Hoy estoy muy contento. Como ya saben mis lectores, me gustan mucho los parques y jardines de Lisboa, a los que he dedicado no pocas páginas en alguno de mis libros. Acabo de leer en la prensa, y la noticia no me sorprende, que cinco de los mejores parques del mundo son portugueses. Por eso, lo que realmente me alegra es que cada vez sean más, y no sólo mis compatriotas, los que disfrutan de estos magníficos espacios verdes.
La clasificación, algo artificial como todas, aunque no por eso carente de mérito, la ha realizado una de las más prestigiosas publicaciones que se ocupan del encomiable arte de la jardinería: The gardener’s Garden. Además del jardín del Palacio Fronteira, en las afueras de Lisboa y de la Quinta da Regaleira, en la más brumosa Sintra, esta meritoria taxonomía del jardín incluye el jardín de la Fundación Serralves, en Oporto, la Quinta do Palheiro, en Madeira, y el Parque Terra Nostra, en Furnas.
En algún artículo anterior, al recordar al último marqués de Fronteira, me he ocupado no sólo de su fantástico jardín sino también del magnífico palacio, erigido en medio casi del frondoso bosque de Monsanto, y que supo conservar con esmero para disfrute de las generaciones venideras. Ahora que ya no está el marqués, sólo nos queda hacer votos para que las autoridades no se abandonen a su proverbial negligencia y el palacio acabe en estado ruinoso y el parque comido por la maleza. Hablaré por tanto sólo de la Quinta da Regaleira, que muchos de mis lectores habrán visitado en alguna de sus excursiones a Portugal.
La quinta es, por supuesto, un palacio que en 1910 mandó construir Carvalho Monteiro, más conocido como Monteiro el de los Millones, tanto por su mucha fortuna como por su gran alegría en dilapidarlos. Para su proyecto contrató al que en su tiempo era arquitecto de renombre mundial, Luigi Manini, quien no se limitaría a seguir las indicaciones de Monteiro sino que supo desarrollarlas hasta alcanzar el máximo esplendor escenográfico. Pero la quinta es además – o tal vez sobre todo – un inquietante jardín en el que se recrean mediante arboledas, grutas, cataratas y colinas, los símbolos de esa masonería a la que tan aficionados somos en este perdido rincón de Europa.
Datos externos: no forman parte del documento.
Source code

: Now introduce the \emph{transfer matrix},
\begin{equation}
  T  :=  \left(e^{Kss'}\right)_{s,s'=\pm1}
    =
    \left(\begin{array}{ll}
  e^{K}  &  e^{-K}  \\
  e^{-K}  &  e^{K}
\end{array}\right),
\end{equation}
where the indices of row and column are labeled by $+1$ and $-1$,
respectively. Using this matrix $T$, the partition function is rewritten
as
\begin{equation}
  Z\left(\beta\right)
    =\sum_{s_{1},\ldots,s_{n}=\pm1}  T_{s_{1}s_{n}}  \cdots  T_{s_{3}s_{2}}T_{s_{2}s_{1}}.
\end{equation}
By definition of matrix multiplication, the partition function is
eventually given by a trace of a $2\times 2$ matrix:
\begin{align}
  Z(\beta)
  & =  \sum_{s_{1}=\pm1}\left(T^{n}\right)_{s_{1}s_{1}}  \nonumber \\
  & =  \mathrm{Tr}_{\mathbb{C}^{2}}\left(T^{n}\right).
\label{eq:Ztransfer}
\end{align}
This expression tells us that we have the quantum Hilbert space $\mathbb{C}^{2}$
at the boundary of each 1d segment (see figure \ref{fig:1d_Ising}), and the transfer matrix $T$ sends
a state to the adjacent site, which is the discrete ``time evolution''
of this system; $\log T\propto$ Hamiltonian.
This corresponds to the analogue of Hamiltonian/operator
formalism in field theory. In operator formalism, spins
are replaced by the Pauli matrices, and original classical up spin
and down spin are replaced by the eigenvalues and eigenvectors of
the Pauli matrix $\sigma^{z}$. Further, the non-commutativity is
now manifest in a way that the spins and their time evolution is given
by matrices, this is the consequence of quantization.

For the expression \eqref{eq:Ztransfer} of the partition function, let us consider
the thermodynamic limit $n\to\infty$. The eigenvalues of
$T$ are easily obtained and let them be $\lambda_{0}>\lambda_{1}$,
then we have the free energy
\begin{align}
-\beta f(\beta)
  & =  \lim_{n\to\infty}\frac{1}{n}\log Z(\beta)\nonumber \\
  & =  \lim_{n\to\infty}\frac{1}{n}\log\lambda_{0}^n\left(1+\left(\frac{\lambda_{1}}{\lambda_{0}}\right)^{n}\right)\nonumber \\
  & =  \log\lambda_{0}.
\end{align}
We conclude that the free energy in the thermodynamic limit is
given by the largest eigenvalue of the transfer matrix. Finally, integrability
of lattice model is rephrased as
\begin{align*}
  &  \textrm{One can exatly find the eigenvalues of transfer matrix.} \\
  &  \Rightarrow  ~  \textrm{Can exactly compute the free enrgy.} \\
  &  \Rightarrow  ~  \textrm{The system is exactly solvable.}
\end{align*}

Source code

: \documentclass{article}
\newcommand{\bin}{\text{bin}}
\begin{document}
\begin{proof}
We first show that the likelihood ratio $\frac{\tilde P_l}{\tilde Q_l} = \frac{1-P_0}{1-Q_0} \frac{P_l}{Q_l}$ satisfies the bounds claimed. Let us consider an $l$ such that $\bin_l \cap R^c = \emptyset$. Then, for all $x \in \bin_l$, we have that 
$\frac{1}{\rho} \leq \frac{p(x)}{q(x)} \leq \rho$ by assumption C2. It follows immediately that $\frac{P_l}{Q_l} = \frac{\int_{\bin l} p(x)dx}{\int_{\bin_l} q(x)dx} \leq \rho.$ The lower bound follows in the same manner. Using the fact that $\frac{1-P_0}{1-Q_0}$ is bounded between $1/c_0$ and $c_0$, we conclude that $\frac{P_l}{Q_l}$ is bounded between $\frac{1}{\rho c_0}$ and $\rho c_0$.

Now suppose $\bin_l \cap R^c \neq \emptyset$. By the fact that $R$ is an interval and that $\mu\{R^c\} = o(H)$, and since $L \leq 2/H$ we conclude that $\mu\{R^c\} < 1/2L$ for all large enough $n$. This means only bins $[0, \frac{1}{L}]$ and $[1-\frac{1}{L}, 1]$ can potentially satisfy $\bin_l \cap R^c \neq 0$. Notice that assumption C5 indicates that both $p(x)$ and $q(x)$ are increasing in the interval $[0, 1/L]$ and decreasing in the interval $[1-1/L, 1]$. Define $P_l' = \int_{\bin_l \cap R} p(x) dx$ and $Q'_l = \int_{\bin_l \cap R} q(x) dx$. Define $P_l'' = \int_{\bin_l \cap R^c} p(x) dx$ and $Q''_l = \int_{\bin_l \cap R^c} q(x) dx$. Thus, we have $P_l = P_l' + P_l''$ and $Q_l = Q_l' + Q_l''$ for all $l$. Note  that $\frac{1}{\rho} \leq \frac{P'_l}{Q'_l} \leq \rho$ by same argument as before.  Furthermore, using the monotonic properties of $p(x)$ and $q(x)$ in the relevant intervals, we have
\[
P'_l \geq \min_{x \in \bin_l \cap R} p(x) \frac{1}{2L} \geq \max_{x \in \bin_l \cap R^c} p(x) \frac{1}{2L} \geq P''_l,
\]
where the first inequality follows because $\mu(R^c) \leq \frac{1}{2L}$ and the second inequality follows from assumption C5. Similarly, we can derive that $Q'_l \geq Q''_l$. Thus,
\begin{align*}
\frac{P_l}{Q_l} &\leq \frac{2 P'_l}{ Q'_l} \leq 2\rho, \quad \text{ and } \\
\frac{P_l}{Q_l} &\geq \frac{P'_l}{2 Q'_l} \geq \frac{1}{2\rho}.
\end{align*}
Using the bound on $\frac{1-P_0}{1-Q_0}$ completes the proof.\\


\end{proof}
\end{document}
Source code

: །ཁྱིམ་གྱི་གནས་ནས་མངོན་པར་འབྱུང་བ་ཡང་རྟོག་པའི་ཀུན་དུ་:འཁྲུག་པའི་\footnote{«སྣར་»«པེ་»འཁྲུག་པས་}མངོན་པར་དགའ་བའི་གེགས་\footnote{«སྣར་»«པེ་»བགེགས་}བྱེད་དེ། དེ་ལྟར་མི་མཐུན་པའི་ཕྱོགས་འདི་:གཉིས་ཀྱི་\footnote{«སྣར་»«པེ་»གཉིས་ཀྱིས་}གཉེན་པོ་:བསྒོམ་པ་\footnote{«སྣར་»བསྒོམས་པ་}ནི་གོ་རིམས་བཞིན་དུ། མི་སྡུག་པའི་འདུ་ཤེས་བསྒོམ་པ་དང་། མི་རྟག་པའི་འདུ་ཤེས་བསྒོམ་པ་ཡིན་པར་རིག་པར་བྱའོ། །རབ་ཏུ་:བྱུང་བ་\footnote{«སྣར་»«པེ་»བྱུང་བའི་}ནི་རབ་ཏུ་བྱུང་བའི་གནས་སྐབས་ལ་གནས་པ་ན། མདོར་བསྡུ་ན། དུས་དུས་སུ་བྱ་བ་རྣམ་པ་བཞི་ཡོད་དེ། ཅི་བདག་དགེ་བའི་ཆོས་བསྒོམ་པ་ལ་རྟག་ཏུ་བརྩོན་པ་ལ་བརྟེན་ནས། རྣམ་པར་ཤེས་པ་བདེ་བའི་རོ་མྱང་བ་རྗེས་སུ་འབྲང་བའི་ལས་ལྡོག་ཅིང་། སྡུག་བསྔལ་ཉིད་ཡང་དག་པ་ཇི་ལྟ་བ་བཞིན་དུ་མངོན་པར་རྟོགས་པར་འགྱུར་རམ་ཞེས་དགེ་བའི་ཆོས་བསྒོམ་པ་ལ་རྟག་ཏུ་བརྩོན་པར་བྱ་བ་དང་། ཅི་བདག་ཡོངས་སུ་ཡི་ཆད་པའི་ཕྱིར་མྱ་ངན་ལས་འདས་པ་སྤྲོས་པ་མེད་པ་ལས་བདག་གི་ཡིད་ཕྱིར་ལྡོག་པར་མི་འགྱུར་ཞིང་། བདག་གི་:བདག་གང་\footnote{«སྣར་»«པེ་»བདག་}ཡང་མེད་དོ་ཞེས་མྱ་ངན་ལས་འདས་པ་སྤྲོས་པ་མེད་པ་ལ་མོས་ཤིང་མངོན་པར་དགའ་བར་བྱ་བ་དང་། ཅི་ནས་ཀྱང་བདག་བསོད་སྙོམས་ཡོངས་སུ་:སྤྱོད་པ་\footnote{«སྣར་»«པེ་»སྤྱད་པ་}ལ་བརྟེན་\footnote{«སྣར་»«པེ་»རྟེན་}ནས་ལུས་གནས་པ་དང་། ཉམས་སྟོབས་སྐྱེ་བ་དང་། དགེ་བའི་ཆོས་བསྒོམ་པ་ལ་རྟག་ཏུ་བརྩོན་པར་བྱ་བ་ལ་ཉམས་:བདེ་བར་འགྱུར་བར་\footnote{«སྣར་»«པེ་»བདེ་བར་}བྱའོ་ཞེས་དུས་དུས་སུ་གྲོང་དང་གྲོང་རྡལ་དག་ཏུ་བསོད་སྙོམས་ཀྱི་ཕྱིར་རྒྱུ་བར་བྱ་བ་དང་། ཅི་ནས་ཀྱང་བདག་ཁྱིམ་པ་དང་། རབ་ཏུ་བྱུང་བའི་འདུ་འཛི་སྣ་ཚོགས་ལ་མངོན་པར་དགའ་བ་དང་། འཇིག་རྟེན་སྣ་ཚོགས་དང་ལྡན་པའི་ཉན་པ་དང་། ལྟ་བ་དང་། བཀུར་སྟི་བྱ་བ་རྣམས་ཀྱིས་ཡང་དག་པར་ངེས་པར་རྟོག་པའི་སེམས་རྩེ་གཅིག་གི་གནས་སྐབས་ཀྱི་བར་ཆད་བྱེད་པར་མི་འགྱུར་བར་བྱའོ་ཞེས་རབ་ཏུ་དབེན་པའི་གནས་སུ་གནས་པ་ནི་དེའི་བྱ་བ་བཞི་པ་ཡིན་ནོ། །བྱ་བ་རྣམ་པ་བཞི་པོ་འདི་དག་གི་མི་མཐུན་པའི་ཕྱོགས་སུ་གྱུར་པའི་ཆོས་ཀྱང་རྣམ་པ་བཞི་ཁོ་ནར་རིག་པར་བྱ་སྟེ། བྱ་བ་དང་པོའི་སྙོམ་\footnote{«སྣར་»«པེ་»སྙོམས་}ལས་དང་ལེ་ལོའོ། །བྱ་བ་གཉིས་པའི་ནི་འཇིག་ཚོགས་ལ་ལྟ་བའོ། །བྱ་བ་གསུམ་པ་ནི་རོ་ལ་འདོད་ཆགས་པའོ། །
Uno pasea por las avenidas del jardín de la Regaleira y en seguida se pierde en el entramado de alegorías sinfín. Tan pronto está recorriendo subterráneos de los que teme no volver a salir como se ve al borde del abismo de una torre invertida. En un instante descansa al borde de un apacible lago y al siguiente se ve prisionero de muros que parecen inexpugnables hasta que su propia sabiduría le indique la salida secreta. Igual se duele por las ruinas de un templo despreciado como se ve agasajado en los lujosos salones de la hermandad. Todo esto y mucho más es la Regaleira.